ABOUT THIS TASK » Output all entries exactly as they appear and skip the pictures.

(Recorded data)
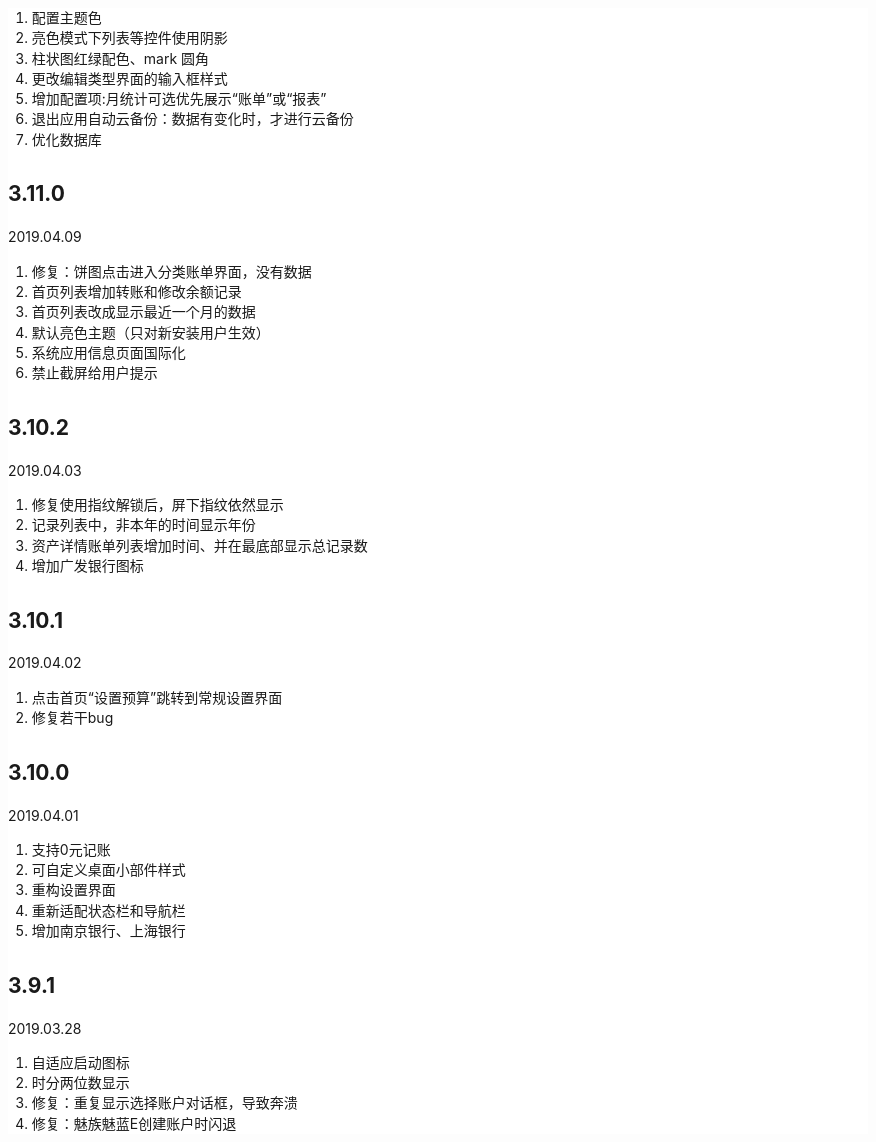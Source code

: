 1. 配置主题色
2. 亮色模式下列表等控件使用阴影
3. 柱状图红绿配色、mark 圆角
4. 更改编辑类型界面的输入框样式
5. 增加配置项:月统计可选优先展示“账单”或“报表”
6. 退出应用自动云备份：数据有变化时，才进行云备份
7. 优化数据库

## 3.11.0

2019.04.09

1. 修复：饼图点击进入分类账单界面，没有数据
2. 首页列表增加转账和修改余额记录
3. 首页列表改成显示最近一个月的数据
4. 默认亮色主题（只对新安装用户生效）
5. 系统应用信息页面国际化
6. 禁止截屏给用户提示

## 3.10.2

2019.04.03

1. 修复使用指纹解锁后，屏下指纹依然显示
2. 记录列表中，非本年的时间显示年份
3. 资产详情账单列表增加时间、并在最底部显示总记录数
4. 增加广发银行图标

## 3.10.1

2019.04.02

1. 点击首页“设置预算”跳转到常规设置界面
2. 修复若干bug

## 3.10.0

2019.04.01

1. 支持0元记账
2. 可自定义桌面小部件样式
3. 重构设置界面
4. 重新适配状态栏和导航栏
5. 增加南京银行、上海银行

## 3.9.1

2019.03.28

1. 自适应启动图标
2. 时分两位数显示
3. 修复：重复显示选择账户对话框，导致奔溃
4. 修复：魅族魅蓝E创建账户时闪退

EXERCISE ANSWER »
Source code

: 1. 配置主题色
2. 亮色模式下列表等控件使用阴影
3. 柱状图红绿配色、mark 圆角
4. 更改编辑类型界面的输入框样式
5. 增加配置项:月统计可选优先展示“账单”或“报表”
6. 退出应用自动云备份：数据有变化时，才进行云备份
7. 优化数据库

## 3.11.0

2019.04.09

1. 修复：饼图点击进入分类账单界面，没有数据
2. 首页列表增加转账和修改余额记录
3. 首页列表改成显示最近一个月的数据
4. 默认亮色主题（只对新安装用户生效）
5. 系统应用信息页面国际化
6. 禁止截屏给用户提示

## 3.10.2

2019.04.03

1. 修复使用指纹解锁后，屏下指纹依然显示
2. 记录列表中，非本年的时间显示年份
3. 资产详情账单列表增加时间、并在最底部显示总记录数
4. 增加广发银行图标

## 3.10.1

2019.04.02

1. 点击首页“设置预算”跳转到常规设置界面
2. 修复若干bug

## 3.10.0

2019.04.01

1. 支持0元记账
2. 可自定义桌面小部件样式
3. 重构设置界面
4. 重新适配状态栏和导航栏
5. 增加南京银行、上海银行

## 3.9.1

2019.03.28

1. 自适应启动图标
2. 时分两位数显示
3. 修复：重复显示选择账户对话框，导致奔溃
4. 修复：魅族魅蓝E创建账户时闪退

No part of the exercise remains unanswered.